Perasaan Santo sangat hancur ketika melihat Yati. Ia merasa akan kehilangan sosok yang sangat disayanginya.

“Pak San, saya mengucapkan terima kasih telah membesarkan Alfi selama ini. Saya ke sini ingin mengembalikan uang yang pernah saya pinjam dan sedikit hadiah kepada Bapak.” Santo pun diberikan seamplop uang.

“Saya berencana mengajak Alfi untuk berjalan-jalan sebentar. Sambil mengobrol empat mata dengan Alfi.”

“Iya Bu, silakan.”

Mereka pun meninggalkan Santo. Terlihat mereka memasuki sebuah mobil berwarna putih. Santo pun memasuki rumahnya sambil membuka amplop. Ia terkejut melihat uang yang diberikan Yati sangat banyak. Terlihat ada sepucuk surat di antara uang itu.

“Saya mohon maaf dulu menitipkan Alfi kepada Anda. Sebenarnya saya berniat menjemput Alfi secepatnya tetapi saya belum mampu. Sedikit uang ini hanya sebagai ungkapan terima kasih saya kepada Anda. Tetapi jika Bapak merasa belum cukup bisa membicarakan kepada saya.”

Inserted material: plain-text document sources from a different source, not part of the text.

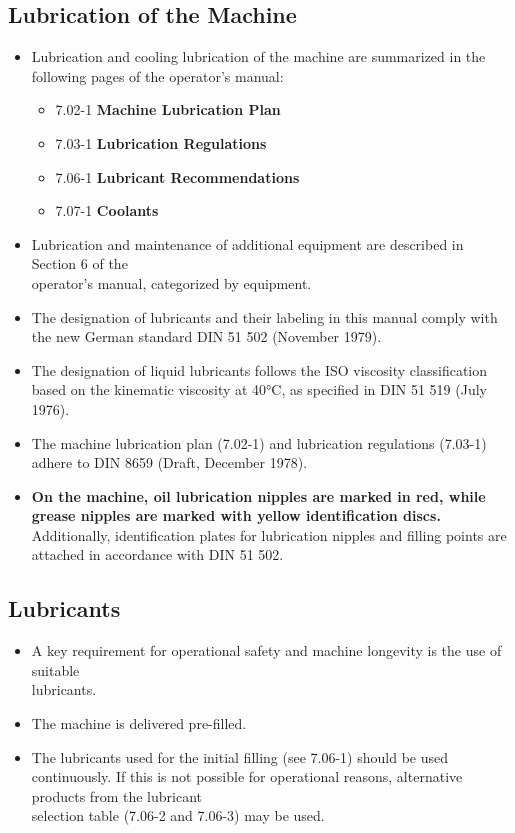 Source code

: 

\subsection*{Lubrication of the Machine}
\begin{itemize}
    \item Lubrication and cooling lubrication of the machine are summarized in the following pages of the operator's manual:
    \begin{itemize}
        \item 7.02-1 \textbf{Machine Lubrication Plan}
        \item 7.03-1 \textbf{Lubrication Regulations}
        \item 7.06-1 \textbf{Lubricant Recommendations}
        \item 7.07-1 \textbf{Coolants}
    \end{itemize}
    \item Lubrication and maintenance of additional equipment are described in Section 6 of the \\operator's manual, categorized by equipment.
    \item The designation of lubricants and their labeling in this manual comply with the new German standard DIN 51 502 (November 1979).
    \item The designation of liquid lubricants follows the ISO viscosity classification based on the kinematic viscosity at 40°C, as specified in DIN 51 519 (July 1976).
    \item The machine lubrication plan (7.02-1) and lubrication regulations (7.03-1) adhere to DIN 8659 (Draft, December 1978).
    \item \textbf{On the machine, oil lubrication nipples are marked in red, while grease nipples are marked with yellow identification discs.} Additionally, identification plates for lubrication nipples and filling points are attached in accordance with DIN 51 502.
\end{itemize}

\subsection*{Lubricants}
\begin{itemize}
    \item A key requirement for operational safety and machine longevity is the use of suitable \\lubricants.
    \item The machine is delivered pre-filled\footnotemark.
    \item The lubricants used for the initial filling (see 7.06-1) should be used continuously. If this is not possible for operational reasons, alternative products from the lubricant \\selection table (7.06-2 and 7.06-3) may be used.
\end{itemize}

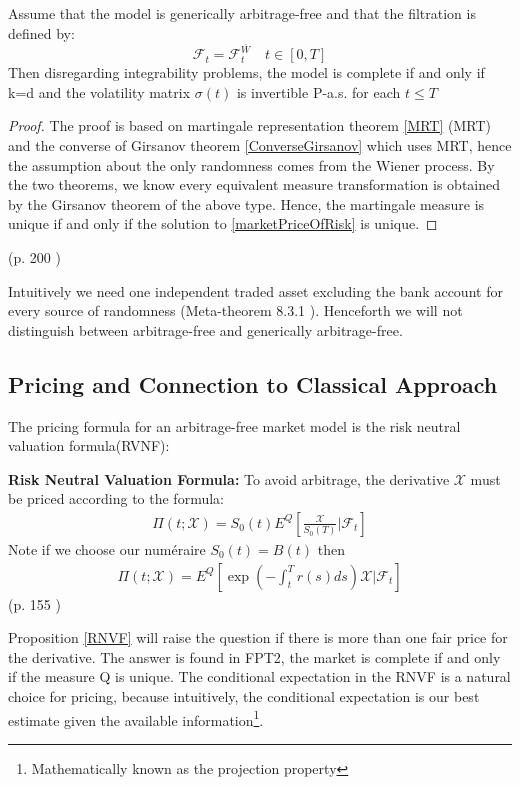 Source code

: \begin{proposition}{}\label{completeProp}
Assume that the model is generically arbitrage-free and that the filtration is defined by:
$$\mathcal{F}_t=\mathcal{F}_t^{\bar{W}} \quad t \in [0,T]$$
Then disregarding integrability problems, the model is complete if and only if k=d and the volatility matrix $\sigma(t)$ is invertible P-a.s. for each $t \leq T$
\begin{proof}
The proof is based on martingale representation theorem \ref{MRT} (MRT) and the converse of Girsanov theorem \ref{ConverseGirsanov} which uses MRT, hence the assumption about the only randomness comes from the Wiener process. By the two theorems, we know every equivalent measure transformation is obtained by the Girsanov theorem of the above type. Hence, the martingale measure is unique if and only if the solution to \eqref{marketPriceOfRisk} is unique.                                        
\end{proof}
\null \hfill (p. 200 \parencite{finKont})
\end{proposition}
Intuitively we need one independent traded asset excluding the bank account for every source of randomness (Meta-theorem 8.3.1 \parencite{finKont}). Henceforth we will not distinguish between arbitrage-free and generically arbitrage-free.


\subsection{Pricing and Connection to Classical Approach}
The pricing formula for an arbitrage-free market model is the risk neutral valuation formula(RVNF):
\begin{proposition}{\textbf{Risk Neutral Valuation Formula: }}\label{RNVF}
To avoid arbitrage, the derivative $\mathcal{X}$ must be priced according to the formula:
\begin{align}
\Pi(t;\mathcal{X})=S_0(t)E^Q[\frac{\mathcal{X}}{S_0(T)}|\mathcal{F}_t]
\end{align}
Note if we choose our numéraire $S_0(t)=B(t)$ then
\begin{align}
\Pi(t;\mathcal{X})=E^Q[\exp(-\int_t^T r(s) ds) \mathcal{X}|\mathcal{F}_t]
\end{align}
\null \hfill(p. 155 \parencite{finKont})
\end{proposition}
Proposition \ref{RNVF} will raise the question if there is more than one fair price for the derivative. The answer is found in FPT2, the market is complete if and only if the measure Q is unique. The conditional expectation in the RNVF is a natural choice for pricing, because intuitively, the conditional expectation is our best estimate given the available information\footnote{Mathematically known as the projection property}.\\

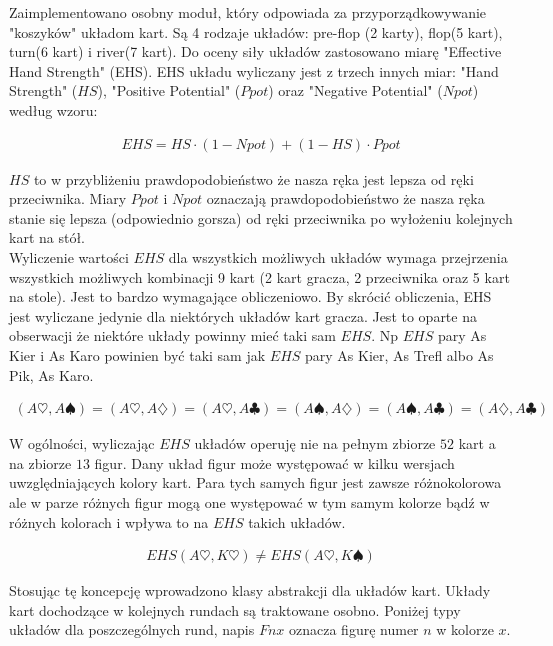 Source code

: \documentclass[licencjacka]{pracamgr}
\begin{document}
Zaimplementowano osobny moduł, który odpowiada za przyporządkowywanie "koszyków" układom kart.
Są 4 rodzaje układów: pre-flop (2 karty), flop(5 kart), turn(6 kart) i river(7 kart).
Do oceny siły układów zastosowano miarę "Effective Hand Strength" (EHS). EHS układu wyliczany
jest z trzech innych miar: "Hand Strength" ($HS$), "Positive Potential" ($Ppot$) oraz "Negative Potential" ($Npot$) według
wzoru:

\begin{align*}
EHS = HS \cdot (1 - Npot) + (1 - HS) \cdot Ppot
\end{align*}

\noindent
$HS$ to w przybliżeniu prawdopodobieństwo że nasza ręka jest lepsza od ręki przeciwnika. Miary $Ppot$ i $Npot$ oznaczają
prawdopodobieństwo że nasza ręka stanie się lepsza (odpowiednio gorsza) od ręki przeciwnika po wyłożeniu kolejnych kart na stół. \\

\noindent
Wyliczenie wartości $EHS$ dla wszystkich możliwych układów wymaga przejrzenia wszystkich możliwych kombinacji 9 kart (2 kart gracza, 2 przeciwnika
oraz 5 kart na stole). Jest to bardzo wymagające obliczeniowo. By skrócić obliczenia, EHS jest wyliczane jedynie dla niektórych układów
kart gracza. Jest to oparte na obserwacji że niektóre układy powinny mieć taki sam $EHS$. Np $EHS$ pary As Kier i As Karo powinien być taki
sam jak $EHS$ pary As Kier, As Trefl albo As Pik, As Karo. 

\begin{align*}
(A\heartsuit, A\spadesuit) = (A\heartsuit, A\diamondsuit) = (A\heartsuit, A\clubsuit) = (A\spadesuit, A\diamondsuit) =
(A\spadesuit, A\clubsuit) = (A\diamondsuit, A\clubsuit)
\end{align*}

\noindent
W ogólności, wyliczając $EHS$ układów operuję nie na pełnym zbiorze $52$ kart a na zbiorze $13$ figur. Dany układ figur
może występować w kilku wersjach uwzględniających kolory kart. Para tych samych figur jest zawsze różnokolorowa ale w 
parze różnych figur mogą one występować w tym samym kolorze bądź w różnych kolorach i wpływa to na $EHS$ takich układów.

\begin{align*}
EHS(A\heartsuit, K\heartsuit) \neq EHS(A\heartsuit, K\spadesuit)
\end{align*}

\noindent
Stosując tę koncepcję wprowadzono klasy abstrakcji dla układów kart. Układy kart dochodzące w kolejnych rundach są traktowane
osobno. Poniżej typy układów dla poszczególnych rund, napis $Fnx$ oznacza figurę numer $n$ w kolorze $x$. 
\end{document}
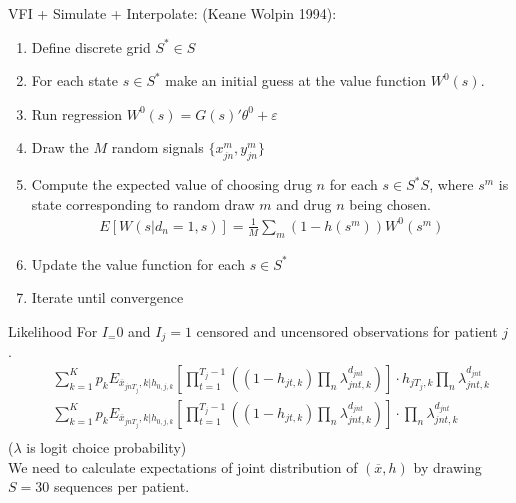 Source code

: \begin{frame}{VFI + Simulate + Interpolate: (Keane Wolpin 1994): }
\begin{enumerate}
\item Define discrete grid $S^* \in S$
\item For each state $s \in S^*$ make an initial guess at the value function $W^0(s)$.
\item Run regression $W^0(s) = G(s)'\theta^0 + \varepsilon$
\item Draw the $M$ random signals $\{x_{jn}^m, y_{jn}^m\}$
\item Compute the expected value of choosing drug $n$ for each $s \in S^*S$, where $s^m$ is state corresponding to random draw $m$ and drug $n$ being chosen.
\begin{eqnarray*}
E[W(s | d_n =1,s)] = \frac{1}{M} \sum_m (1-h(s^m)) W^0(s^m)
\end{eqnarray*}
\item Update the value function for each $s \in S^{*}$
\item Iterate until convergence
\end{enumerate}
\end{frame}

\begin{frame}{Likelihood}
For $I_=0$ and $I_j=1$ censored and uncensored observations for patient $j$.
\begin{eqnarray*}
&&\sum_{k=1}^K p_k E_{\overline{x}_{jn T_{j}},k | h_{0,j,k}} \left[ \prod_{t=1}^{T_j-1} \left((1-h_{jt,k}) \prod_n \lambda_{jnt,k}^{d_{jnt}} \right) \right] \cdot h_{jT_j,k} \prod_n  \lambda_{jnt,k}^{d_{jnt}}\\
&&\sum_{k=1}^K p_k E_{\overline{x}_{jn T_{j}},k | h_{0,j,k}} \left[ \prod_{t=1}^{T_j-1} \left((1-h_{jt,k}) \prod_n \lambda_{jnt,k}^{d_{jnt}} \right) \right] \cdot \prod_n  \lambda_{jnt,k}^{d_{jnt}}\\
\end{eqnarray*}
($\lambda$ is logit choice probability)\\
We need to calculate expectations of joint distribution of $(\overline{x},h)$ by drawing $S=30$ sequences  per patient.
\end{frame}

Santo merasa mungkin ini sudah saatnya ia berpisah dengan Alfi. Tetapi, ia masih berharap Alfi akan mengetuk pintu rumahnya untuk kembali membahagiakannya di hari tuanya.

***

Tiga hari telah berlalu, tak seorang pun mengetuk pintu rumah Santo. Dipandanginya WA-nya, yang berisikan pesan-pesan kepada Alfi untuk menanyakan kabar dan kegiatan Alfi bersama ibunya.

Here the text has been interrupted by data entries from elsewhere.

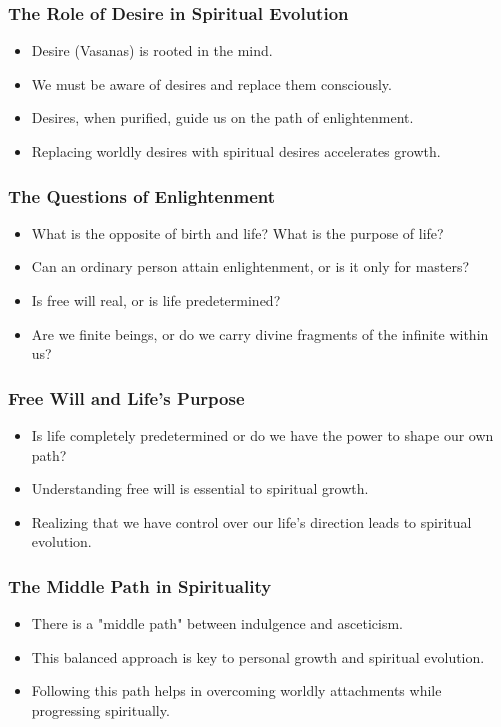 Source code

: \begin{frame}\frametitle{The Role of Desire in Spiritual Evolution}
  \begin{itemize}
    \item Desire (Vasanas) is rooted in the mind.
    \item We must be aware of desires and replace them consciously.
    \item Desires, when purified, guide us on the path of enlightenment.
    \item Replacing worldly desires with spiritual desires accelerates growth.
  \end{itemize}
\end{frame}

\begin{frame}\frametitle{The Questions of Enlightenment}
  \begin{itemize}
    \item What is the opposite of birth and life? What is the purpose of life?
    \item Can an ordinary person attain enlightenment, or is it only for masters?
    \item Is free will real, or is life predetermined?
    \item Are we finite beings, or do we carry divine fragments of the infinite within us?
  \end{itemize}
\end{frame}

\begin{frame}\frametitle{Free Will and Life's Purpose}
  \begin{itemize}
    \item Is life completely predetermined or do we have the power to shape our own path?
    \item Understanding free will is essential to spiritual growth.
    \item Realizing that we have control over our life’s direction leads to spiritual evolution.
  \end{itemize}
\end{frame}

\begin{frame}\frametitle{The Middle Path in Spirituality}
  \begin{itemize}
    \item There is a "middle path" between indulgence and asceticism.
    \item This balanced approach is key to personal growth and spiritual evolution.
    \item Following this path helps in overcoming worldly attachments while progressing spiritually.
  \end{itemize}
\end{frame}

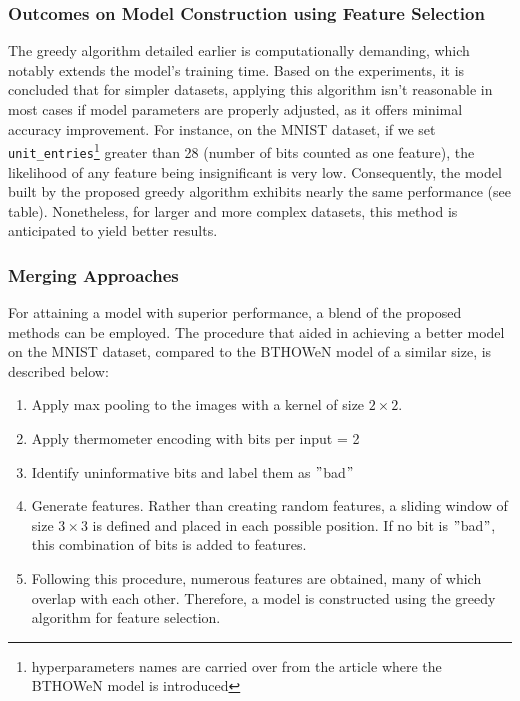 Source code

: \documentclass{article}[12pt]
\begin{document}
\subsubsection{Outcomes on Model Construction using Feature Selection}
The greedy algorithm detailed earlier is computationally demanding, which notably extends the model's training time.
Based on the experiments, it is concluded that for simpler datasets, applying this algorithm isn't reasonable in most cases if model parameters are properly adjusted, as it offers minimal accuracy improvement.
For instance, on the MNIST dataset, if we set \texttt{unit\_entries}\footnote{hyperparameters names are carried over from the article where the BTHOWeN model is introduced} greater than 28 (number of bits counted as one feature), the likelihood of any feature being insignificant is very low.
Consequently, the model built by the proposed greedy algorithm exhibits nearly the same performance (see table).
Nonetheless, for larger and more complex datasets, this method is anticipated to yield better results.

\subsubsection{Merging Approaches} \label{subsubsec:best-res}
For attaining a model with superior performance, a blend of the proposed methods can be employed.
The procedure that aided in achieving a better model on the MNIST dataset, compared to the BTHOWeN model of a similar size, is described below:

\begin{enumerate}
    \item Apply max pooling to the images with a kernel of size $2\times{}2$.
    \item Apply thermometer encoding with bits per input = 2
    \item Identify uninformative bits and label them as \("\)bad\("\)
    \item Generate features.
          Rather than creating random features, a sliding window of size $3 \times 3$ is defined and placed in each possible position.
          If no bit is \("\)bad\("\), this combination of bits is added to features.
    \item Following this procedure, numerous features are obtained, many of which overlap with each other.
          Therefore, a model is constructed using the greedy algorithm for feature selection.
\end{enumerate}
\end{document}
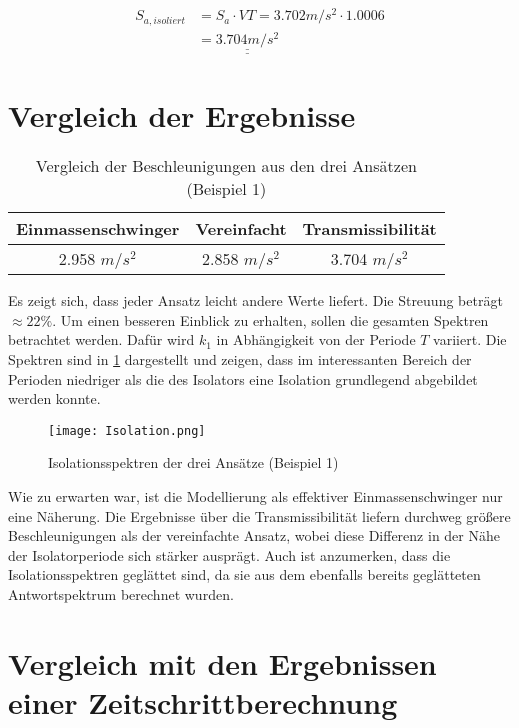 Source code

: \begin{align*}
S_{a,isoliert} &= S_a \cdot VT = 3.702 m/s^2 \cdot 1.0006\\
               &= \underline{\underline{3.704 m/s^2}}
\end{align*}

\pagebreak

\section{Vergleich der Ergebnisse}

\begin{table}[H]
\centering
\begin{tabular}{ |c|c|c| } 
 \hline
 Einmassenschwinger & Vereinfacht & Transmissibilität\\
 \hline\hline
 2.958 $m/s^2$ & 2.858 $m/s^2$ & 3.704 $m/s^2$\\
 \hline
\end{tabular}
\caption{Vergleich der Beschleunigungen aus den drei Ansätzen (Beispiel 1)}
\end{table}

Es zeigt sich, dass jeder Ansatz leicht andere Werte liefert. Die Streuung beträgt $\approx 22\%$. 
Um einen besseren Einblick zu erhalten, sollen die gesamten Spektren betrachtet werden. Dafür wird $k_1$ in Abhängigkeit von der Periode $T$ variiert. Die Spektren sind in \cref{fig:Isolation} dargestellt und zeigen, dass im interessanten Bereich der Perioden niedriger als die des Isolators eine Isolation grundlegend abgebildet werden konnte.

\begin{figure}[H]
    \centering
    \texttt{[image: Isolation.png]}
    \caption{Isolationsspektren der drei Ansätze (Beispiel 1)}
    \label{fig:Isolation}
\end{figure}

Wie zu erwarten war, ist die Modellierung als effektiver Einmassenschwinger nur eine Näherung. Die Ergebnisse über die Transmissibilität liefern durchweg größere Beschleunigungen als der vereinfachte Ansatz, wobei diese Differenz in der Nähe der Isolatorperiode sich stärker ausprägt. Auch ist anzumerken, dass die Isolationsspektren geglättet sind, da sie aus dem ebenfalls bereits geglätteten Antwortspektrum berechnet wurden.

\section{Vergleich mit den Ergebnissen einer Zeitschrittberechnung}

“Kau mungkin sudah bahagia bertemu dengan ibu, Al.”

Ia beranjak dari tempat duduknya kemudian memutuskan untuk pergi ke warung. Alangkah terkejutnya ketika ia membuka pintu, Alfi sedang ada di depan rumahnya.

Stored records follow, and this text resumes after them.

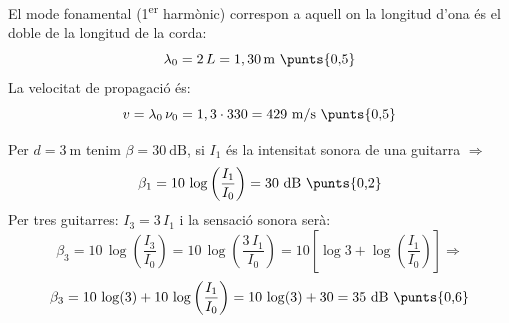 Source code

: \begin{solapartat}
El mode fonamental (1\textsuperscript{er} harmònic) correspon a aquell on la longitud d'ona és el doble de la longitud de la corda:
\[ \lambda_0 = 2\,L = 1,30\,\mathrm{m}\ \text{\punts{0,5}} \]
La velocitat de propagació és:
\[ v = \lambda_0\,\nu_0 = 1,3\cdot 330 = 429\ \mathrm{m/s}\ \text{\punts{0,5}} \]
\end{solapartat}

\begin{solapartat}
Per $d = 3\ \mathrm{m}$ tenim $\beta = 30\ \mathrm{dB}$, si $I_1$ és la intensitat sonora de una guitarra $\Rightarrow$
\[ \beta_1 = 10\,\log\left(\frac{I_1}{I_0}\right) = 30\ \mathrm{dB}\ \text{\punts{0,2}} \]
Per tres guitarres: $I_3 = 3\,I_1$  i la sensació sonora serà:
\[ \beta_3 = 10\,\log\left(\frac{I_3}{I_0}\right) = 10\,\log\left(\frac{3\,I_1}{I_0}\right) = 10\left[\log 3 + \log\left(\frac{I_1}{I_0}\right)\right] \Rightarrow \]
\[ \beta_3 = 10\,\log(3) + 10\,\log\left(\frac{I_1}{I_0}\right) = 10\,\log(3) + 30 = 35\ \mathrm{dB}\ \text{\punts{0,6}} \]
\end{solapartat}
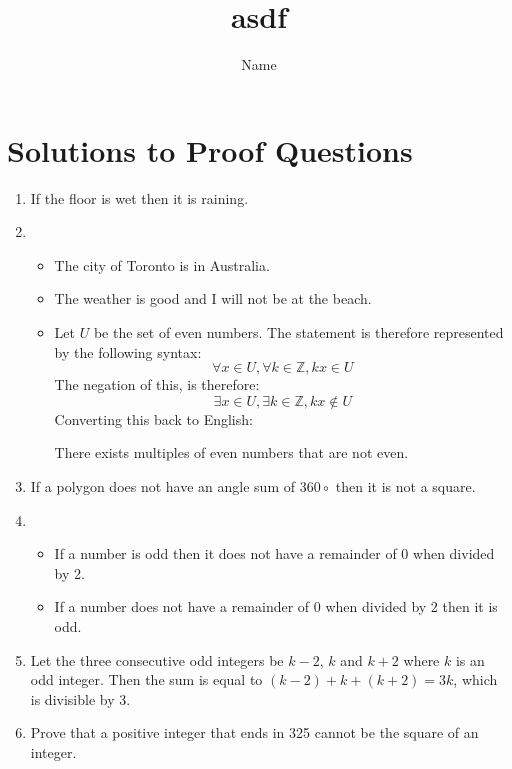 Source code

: \documentclass[11pt, a4paper, oneside]{exam}
\title{asdf}
\author{Name
}
\date{}
\theoremstyle{definition}\newtheorem{define}{Definition}[section]
\theoremstyle{remark}\newtheorem{remark}{Remark}
\theoremstyle{definition}\newtheorem{example}{Example}[subsection]
\theoremstyle{definition}\newtheorem{notation}{Notation}[section]
\theoremstyle{definition}\newtheorem{theorem}{Theorem}[section]
\theoremstyle{definition}\newtheorem{corollary}{Corollary}[section]
\begin{document}
\section{Solutions to Proof Questions}
\begin{enumerate}
\item 

If the floor is wet then it is raining.

\item 

\begin{itemize}
  \item The city of Toronto is in Australia.
  \item The weather is good and I will not be at the beach.
  \item Let $U$ be the set of even numbers. The statement is therefore represented by the following syntax:
    \[ \forall x \in U, \forall k \in \mathbb{Z}, kx \in U \]
    The negation of this, is therefore:
    \[ \exists x \in U, \exists k \in \mathbb{Z}, kx \not \in U \]
    Converting this back to English:

    There exists multiples of even numbers that are not even.
\end{itemize}

\item 

If a polygon does not have an angle sum of $360\circ$ then it is not a square.

\item

\begin{itemize}
\item If a number is odd then it does not have a remainder of 0 when divided by 2.
\item If a number does not have a remainder of 0 when divided by 2 then it is odd.
\end{itemize}

\item Let the three consecutive odd integers be $k-2$, $k$ and $k+2$ where $k$ is an odd integer. Then the sum is equal to $(k-2) + k + (k+2) = 3k$, which is divisible by 3.

\item Prove that a positive integer that ends in 325 cannot be the square of an integer.


\end{enumerate}
\end{document}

“Alfi, silakan masuk. Aku menunggu kedatanganmu sejak malam kepergianmu.”

“Ayah, aku…”

“Duduklah dulu, aku akan mencarikan kamu sarapan. Aku tidak memasak hari ini karena sendirian. Jangan pergi seperti waktu kamu kecil.” Sambil tersenyum Santo berdiri dengan cekatan agar tidak kehilangan waktu dengan Alfi, tetapi Alfi menahannya.

“Ayah tidak usah pergi mencarikan aku sarapan. Biarlah aku yang akan memasak untuk Ayah setiap harinya.”

“Apa maksudmu? Apa kamu tidak akan tinggal bersama ibumu?”

“Duduklah dulu, Yah. Biarkan aku bercerita.”

Alfi menceritakan, memang benar ia ditawari untuk tinggal bersama Yati dan keluarga barunya. Yati terpaksa menikah karena terdesak kebutuhan hidupnya. Ia tidak menyalahkan ibunya menikah lagi. Tetapi, ia memohon izin kepada ibunya sebelum memenuhi permintaannya membaktikan dirinya untuk merawat Santo sebelum kembali kepada ibunya.